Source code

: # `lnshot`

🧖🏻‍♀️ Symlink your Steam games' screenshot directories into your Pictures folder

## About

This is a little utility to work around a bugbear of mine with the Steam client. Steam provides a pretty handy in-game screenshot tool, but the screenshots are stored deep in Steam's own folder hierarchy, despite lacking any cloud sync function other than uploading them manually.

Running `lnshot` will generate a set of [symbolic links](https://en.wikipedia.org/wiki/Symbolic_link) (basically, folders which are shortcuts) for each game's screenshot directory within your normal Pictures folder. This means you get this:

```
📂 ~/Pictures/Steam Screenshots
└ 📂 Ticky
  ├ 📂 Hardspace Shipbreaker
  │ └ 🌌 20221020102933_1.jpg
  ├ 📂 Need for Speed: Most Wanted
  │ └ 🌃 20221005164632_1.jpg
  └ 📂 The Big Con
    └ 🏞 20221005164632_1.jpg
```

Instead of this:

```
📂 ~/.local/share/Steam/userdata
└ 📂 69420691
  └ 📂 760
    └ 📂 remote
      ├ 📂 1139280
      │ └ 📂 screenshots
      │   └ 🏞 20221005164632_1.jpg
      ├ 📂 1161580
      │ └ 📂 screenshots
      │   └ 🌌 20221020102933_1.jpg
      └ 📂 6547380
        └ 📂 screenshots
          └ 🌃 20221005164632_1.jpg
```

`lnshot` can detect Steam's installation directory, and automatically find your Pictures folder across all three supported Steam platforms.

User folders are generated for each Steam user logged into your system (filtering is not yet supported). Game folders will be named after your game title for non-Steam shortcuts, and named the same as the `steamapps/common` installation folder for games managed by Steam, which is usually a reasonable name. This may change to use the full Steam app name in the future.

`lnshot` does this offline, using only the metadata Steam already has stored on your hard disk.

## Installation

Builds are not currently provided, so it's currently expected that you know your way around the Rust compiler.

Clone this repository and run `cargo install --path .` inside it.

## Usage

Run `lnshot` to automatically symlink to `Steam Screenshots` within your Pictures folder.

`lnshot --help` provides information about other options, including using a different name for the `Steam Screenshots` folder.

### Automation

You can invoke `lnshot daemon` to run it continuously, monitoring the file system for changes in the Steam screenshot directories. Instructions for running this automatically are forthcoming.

◇ ◇ ◇ ◇ ◇ ◇ ◇

> TRY IT
Please reproduce each entry exactly as it appears.

> WRITTEN RESPONSE
Source code

: # `lnshot`

🧖🏻‍♀️ Symlink your Steam games' screenshot directories into your Pictures folder

## About

This is a little utility to work around a bugbear of mine with the Steam client. Steam provides a pretty handy in-game screenshot tool, but the screenshots are stored deep in Steam's own folder hierarchy, despite lacking any cloud sync function other than uploading them manually.

Running `lnshot` will generate a set of [symbolic links](https://en.wikipedia.org/wiki/Symbolic_link) (basically, folders which are shortcuts) for each game's screenshot directory within your normal Pictures folder. This means you get this:

```
📂 ~/Pictures/Steam Screenshots
└ 📂 Ticky
  ├ 📂 Hardspace Shipbreaker
  │ └ 🌌 20221020102933_1.jpg
  ├ 📂 Need for Speed: Most Wanted
  │ └ 🌃 20221005164632_1.jpg
  └ 📂 The Big Con
    └ 🏞 20221005164632_1.jpg
```

Instead of this:

```
📂 ~/.local/share/Steam/userdata
└ 📂 69420691
  └ 📂 760
    └ 📂 remote
      ├ 📂 1139280
      │ └ 📂 screenshots
      │   └ 🏞 20221005164632_1.jpg
      ├ 📂 1161580
      │ └ 📂 screenshots
      │   └ 🌌 20221020102933_1.jpg
      └ 📂 6547380
        └ 📂 screenshots
          └ 🌃 20221005164632_1.jpg
```

`lnshot` can detect Steam's installation directory, and automatically find your Pictures folder across all three supported Steam platforms.

User folders are generated for each Steam user logged into your system (filtering is not yet supported). Game folders will be named after your game title for non-Steam shortcuts, and named the same as the `steamapps/common` installation folder for games managed by Steam, which is usually a reasonable name. This may change to use the full Steam app name in the future.

`lnshot` does this offline, using only the metadata Steam already has stored on your hard disk.

## Installation

Builds are not currently provided, so it's currently expected that you know your way around the Rust compiler.

Clone this repository and run `cargo install --path .` inside it.

## Usage

Run `lnshot` to automatically symlink to `Steam Screenshots` within your Pictures folder.

`lnshot --help` provides information about other options, including using a different name for the `Steam Screenshots` folder.

### Automation

You can invoke `lnshot daemon` to run it continuously, monitoring the file system for changes in the Steam screenshot directories. Instructions for running this automatically are forthcoming.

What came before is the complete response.